◆ **Assignment**: Return, from the listing that follows, each line containing the word "have".

BEGIN

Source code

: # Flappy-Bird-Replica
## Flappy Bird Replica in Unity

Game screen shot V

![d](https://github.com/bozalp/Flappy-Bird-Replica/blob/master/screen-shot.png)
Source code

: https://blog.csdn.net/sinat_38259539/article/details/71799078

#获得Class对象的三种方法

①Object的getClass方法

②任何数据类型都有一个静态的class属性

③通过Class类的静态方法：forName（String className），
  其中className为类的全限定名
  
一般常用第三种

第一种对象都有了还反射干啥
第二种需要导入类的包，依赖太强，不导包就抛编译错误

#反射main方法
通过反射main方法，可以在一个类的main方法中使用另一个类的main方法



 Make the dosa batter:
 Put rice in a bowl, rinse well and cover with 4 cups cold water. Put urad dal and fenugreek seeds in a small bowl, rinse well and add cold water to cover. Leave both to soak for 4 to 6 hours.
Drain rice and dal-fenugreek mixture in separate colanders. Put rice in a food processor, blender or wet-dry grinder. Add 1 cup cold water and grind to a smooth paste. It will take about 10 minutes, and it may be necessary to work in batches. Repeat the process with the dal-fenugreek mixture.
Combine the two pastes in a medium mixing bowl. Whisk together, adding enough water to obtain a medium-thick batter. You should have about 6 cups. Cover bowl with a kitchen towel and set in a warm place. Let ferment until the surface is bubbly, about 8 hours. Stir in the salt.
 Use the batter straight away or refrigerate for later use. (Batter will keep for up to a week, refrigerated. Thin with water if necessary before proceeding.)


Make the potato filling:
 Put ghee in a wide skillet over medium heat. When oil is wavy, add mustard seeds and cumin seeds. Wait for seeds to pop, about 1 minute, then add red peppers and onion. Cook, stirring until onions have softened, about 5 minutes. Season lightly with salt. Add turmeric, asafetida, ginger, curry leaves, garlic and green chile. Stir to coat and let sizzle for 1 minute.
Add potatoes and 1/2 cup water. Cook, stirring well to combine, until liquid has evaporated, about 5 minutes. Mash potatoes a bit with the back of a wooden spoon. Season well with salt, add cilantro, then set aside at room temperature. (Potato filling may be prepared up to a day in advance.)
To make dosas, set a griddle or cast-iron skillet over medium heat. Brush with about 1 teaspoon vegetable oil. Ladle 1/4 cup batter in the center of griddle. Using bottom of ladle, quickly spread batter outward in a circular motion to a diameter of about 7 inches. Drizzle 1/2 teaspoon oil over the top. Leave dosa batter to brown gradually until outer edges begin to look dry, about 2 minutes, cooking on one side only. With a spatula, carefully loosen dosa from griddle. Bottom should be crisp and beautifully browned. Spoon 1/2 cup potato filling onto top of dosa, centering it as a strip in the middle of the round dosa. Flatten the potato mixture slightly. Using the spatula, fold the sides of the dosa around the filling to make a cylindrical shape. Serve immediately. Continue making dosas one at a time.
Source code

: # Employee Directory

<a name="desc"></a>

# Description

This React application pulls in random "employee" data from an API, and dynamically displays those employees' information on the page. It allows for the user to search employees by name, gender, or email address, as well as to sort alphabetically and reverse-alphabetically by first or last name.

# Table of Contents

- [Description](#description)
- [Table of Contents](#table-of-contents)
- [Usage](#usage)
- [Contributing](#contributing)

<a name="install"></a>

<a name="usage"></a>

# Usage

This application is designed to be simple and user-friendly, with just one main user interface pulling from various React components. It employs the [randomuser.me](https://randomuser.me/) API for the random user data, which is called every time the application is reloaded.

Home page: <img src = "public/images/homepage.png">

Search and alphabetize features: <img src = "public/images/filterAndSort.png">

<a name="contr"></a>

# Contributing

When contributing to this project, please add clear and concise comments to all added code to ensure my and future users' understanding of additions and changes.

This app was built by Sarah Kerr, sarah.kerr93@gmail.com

END

◆ **Task solution**:
Combine the two pastes in a medium mixing bowl. Whisk together, adding enough water to obtain a medium-thick batter. You should have about 6 cups. Cover bowl with a kitchen towel and set in a warm place. Let ferment until the surface is bubbly, about 8 hours. Stir in the salt.
 Put ghee in a wide skillet over medium heat. When oil is wavy, add mustard seeds and cumin seeds. Wait for seeds to pop, about 1 minute, then add red peppers and onion. Cook, stirring until onions have softened, about 5 minutes. Season lightly with salt. Add turmeric, asafetida, ginger, curry leaves, garlic and green chile. Stir to coat and let sizzle for 1 minute.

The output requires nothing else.